The mandatory system relied on 6 data points to determine if a person was a low, medium, or high-risk for failure to appear for their court date and how likely the defendant was to commit another crime while out on a no-cash bail before their trial. The decision to release a defendant on bail was completely taken out of the hands of judges.
Alaska’s “Catch and Release” Bail Reform Gave Criminals a Get Out of Jail Free Card
Jessica Malcolm was arrested with a gun following a shootout.
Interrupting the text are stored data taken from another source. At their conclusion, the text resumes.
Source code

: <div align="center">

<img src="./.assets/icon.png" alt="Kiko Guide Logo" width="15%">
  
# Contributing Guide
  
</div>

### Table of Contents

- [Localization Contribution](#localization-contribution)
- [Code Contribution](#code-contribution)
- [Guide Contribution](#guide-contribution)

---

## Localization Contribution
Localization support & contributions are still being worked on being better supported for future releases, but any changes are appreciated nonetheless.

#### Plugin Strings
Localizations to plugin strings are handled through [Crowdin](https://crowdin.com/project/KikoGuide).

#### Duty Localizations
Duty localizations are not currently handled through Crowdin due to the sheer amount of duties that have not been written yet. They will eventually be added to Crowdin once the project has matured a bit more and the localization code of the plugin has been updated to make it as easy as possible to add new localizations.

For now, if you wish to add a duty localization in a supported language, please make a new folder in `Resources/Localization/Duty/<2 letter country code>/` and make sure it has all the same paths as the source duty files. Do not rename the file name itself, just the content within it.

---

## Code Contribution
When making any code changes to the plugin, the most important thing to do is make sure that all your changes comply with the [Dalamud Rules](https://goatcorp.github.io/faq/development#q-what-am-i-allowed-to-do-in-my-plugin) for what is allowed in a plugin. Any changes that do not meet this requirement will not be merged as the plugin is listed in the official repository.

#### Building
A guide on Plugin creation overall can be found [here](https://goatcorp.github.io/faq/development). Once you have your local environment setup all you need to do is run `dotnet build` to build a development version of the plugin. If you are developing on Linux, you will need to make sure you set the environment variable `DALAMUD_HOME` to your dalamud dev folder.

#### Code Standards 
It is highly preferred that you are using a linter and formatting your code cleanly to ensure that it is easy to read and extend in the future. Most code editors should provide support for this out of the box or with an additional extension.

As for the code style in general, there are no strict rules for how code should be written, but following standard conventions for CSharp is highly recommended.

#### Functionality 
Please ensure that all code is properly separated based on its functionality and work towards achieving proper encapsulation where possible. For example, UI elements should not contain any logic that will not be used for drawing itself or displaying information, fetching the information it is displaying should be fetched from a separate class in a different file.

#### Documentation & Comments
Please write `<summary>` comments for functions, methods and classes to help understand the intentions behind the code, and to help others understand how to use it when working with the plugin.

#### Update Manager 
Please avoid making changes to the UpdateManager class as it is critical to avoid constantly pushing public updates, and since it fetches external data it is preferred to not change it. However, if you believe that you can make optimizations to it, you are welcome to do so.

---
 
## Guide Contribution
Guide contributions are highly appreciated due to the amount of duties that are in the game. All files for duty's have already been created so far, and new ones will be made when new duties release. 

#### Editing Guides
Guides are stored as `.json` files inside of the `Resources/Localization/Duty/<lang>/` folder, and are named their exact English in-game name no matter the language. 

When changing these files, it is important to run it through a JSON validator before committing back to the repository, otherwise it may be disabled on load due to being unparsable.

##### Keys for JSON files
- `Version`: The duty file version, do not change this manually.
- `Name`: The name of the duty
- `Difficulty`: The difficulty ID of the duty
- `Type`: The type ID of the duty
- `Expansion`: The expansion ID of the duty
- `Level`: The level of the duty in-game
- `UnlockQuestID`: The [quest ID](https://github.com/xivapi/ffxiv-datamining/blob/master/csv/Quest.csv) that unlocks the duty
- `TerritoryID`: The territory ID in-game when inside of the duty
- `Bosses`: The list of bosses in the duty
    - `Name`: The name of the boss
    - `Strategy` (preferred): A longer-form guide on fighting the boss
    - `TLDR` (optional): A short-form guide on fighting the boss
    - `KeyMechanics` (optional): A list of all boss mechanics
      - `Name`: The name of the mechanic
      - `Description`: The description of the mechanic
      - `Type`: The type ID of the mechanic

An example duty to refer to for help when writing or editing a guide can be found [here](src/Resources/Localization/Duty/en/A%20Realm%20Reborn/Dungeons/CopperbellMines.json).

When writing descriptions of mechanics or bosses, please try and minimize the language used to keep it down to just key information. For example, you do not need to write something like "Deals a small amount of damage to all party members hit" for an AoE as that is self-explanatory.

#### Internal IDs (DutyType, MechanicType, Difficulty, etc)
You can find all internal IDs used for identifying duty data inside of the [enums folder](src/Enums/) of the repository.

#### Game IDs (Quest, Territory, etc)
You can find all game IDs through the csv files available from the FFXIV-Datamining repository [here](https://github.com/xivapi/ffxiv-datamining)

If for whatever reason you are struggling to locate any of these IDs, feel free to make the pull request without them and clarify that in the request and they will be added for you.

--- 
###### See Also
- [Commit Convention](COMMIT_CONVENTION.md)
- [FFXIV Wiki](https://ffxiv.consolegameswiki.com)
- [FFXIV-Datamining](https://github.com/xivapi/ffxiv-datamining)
The algorithm scored her with a zero, so she was released the next day and promptly fled the state.
Shane Muse, a suspected car thief, scored a two with the algorithm and qualified for mandatory “catch and release”. He immediately went on the run and didn’t show up to court for a forgery trial.
Alaska was the first state to implement a mandatory catch-and-release system in 2016 and the bail reform algorithm quickly created dire public safety consequences. One of the bill’s original sponsors, Mia Costello (R-Anchorage) led the charge to repeal several parts of the bill. Alaska Governor Bill Walker signed HB 312 in June which now allows judges to consider out-of-state criminal history and removes mandatory “catch and release”, returning these critical decisions back to the judges where it belongs.
The results of recent survey of judges by The National Judicial College reported that 69% of judges don’t want the money bail system to be abolished. Judges understand better than anyone that bail bondsman play an important role in the criminal justice system by requiring cash bail and keeping track of defendants to make sure they show up in court.